Was this some sort of proposition, a ploy to get him alone and helpless? He
edged farther from her, as she paced softly beside him like a predatory cat.
"I I'm not ungrateful," he stammered, his voice rising in pitch, "but, uh, I
have a stomach ache," quite true, "thank you anyway," there was a lift tube to
the next level, the one his hostel was on, "good-bye!"
He bolted for the tube, leaped in. Reaching upward did nothing to speed his
ascent. His last shreds of dignity kept him from flapping his arms. He offered
her a strained smile through the crystal sides of the tube as her level fell
away in dreamy slowness, distorted, foreshortened, blinked out.

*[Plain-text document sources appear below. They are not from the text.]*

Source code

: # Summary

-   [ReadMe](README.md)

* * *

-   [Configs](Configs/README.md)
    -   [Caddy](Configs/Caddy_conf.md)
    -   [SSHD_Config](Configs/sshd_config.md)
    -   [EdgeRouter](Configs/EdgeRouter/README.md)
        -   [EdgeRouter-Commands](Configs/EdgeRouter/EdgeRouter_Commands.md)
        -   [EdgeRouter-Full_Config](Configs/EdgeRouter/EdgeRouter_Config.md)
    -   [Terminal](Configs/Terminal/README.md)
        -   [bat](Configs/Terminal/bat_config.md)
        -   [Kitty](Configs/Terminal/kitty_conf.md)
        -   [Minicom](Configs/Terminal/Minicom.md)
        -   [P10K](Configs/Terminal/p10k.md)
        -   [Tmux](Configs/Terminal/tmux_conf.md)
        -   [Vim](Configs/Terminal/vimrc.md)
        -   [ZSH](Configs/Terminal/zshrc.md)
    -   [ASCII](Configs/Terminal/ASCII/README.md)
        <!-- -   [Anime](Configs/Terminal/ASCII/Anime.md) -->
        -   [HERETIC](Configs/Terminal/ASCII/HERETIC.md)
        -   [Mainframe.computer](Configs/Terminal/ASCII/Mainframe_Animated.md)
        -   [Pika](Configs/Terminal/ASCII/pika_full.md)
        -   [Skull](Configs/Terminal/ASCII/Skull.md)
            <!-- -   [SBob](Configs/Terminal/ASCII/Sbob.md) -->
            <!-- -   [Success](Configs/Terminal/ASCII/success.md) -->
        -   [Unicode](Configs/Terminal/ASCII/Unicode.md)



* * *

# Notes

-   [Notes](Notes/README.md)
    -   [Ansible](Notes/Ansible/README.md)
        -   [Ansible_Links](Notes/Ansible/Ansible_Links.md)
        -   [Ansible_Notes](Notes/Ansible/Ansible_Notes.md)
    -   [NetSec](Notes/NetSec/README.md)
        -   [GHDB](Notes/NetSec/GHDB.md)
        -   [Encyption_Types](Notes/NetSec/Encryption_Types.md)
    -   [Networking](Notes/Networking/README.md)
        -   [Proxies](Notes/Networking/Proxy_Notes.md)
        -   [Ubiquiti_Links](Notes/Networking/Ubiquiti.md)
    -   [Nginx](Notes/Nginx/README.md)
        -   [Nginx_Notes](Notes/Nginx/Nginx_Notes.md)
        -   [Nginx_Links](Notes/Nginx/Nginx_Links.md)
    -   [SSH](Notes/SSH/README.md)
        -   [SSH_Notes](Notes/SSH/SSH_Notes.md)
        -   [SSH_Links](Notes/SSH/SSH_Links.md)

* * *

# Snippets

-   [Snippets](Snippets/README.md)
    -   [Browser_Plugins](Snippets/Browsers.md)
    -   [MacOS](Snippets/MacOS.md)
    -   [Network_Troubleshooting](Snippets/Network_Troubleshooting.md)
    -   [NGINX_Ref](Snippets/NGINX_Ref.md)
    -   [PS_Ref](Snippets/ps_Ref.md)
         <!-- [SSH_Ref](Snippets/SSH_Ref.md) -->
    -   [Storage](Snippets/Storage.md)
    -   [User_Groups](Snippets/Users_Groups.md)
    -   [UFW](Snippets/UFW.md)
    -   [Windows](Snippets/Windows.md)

He nipped out of the tube at his exit and darted behind a sort of free-form
sculpture with plants nearby in the mallway. He peered through the leaves. She
did not chase him. He unwound eventually, slumping on a bench for a long, numb
time. Safe at last.
He heaved a sigh and got to his feet, and dragged off up the mall. His little
cubicle seemed newly attractive. Something very bland to eat from the room
service console, a shower, and bed. No more exploratory adventures. Tomorrow
he would get right to business. Gather his data, choose the supplier, and ship
out on the first available transport . . .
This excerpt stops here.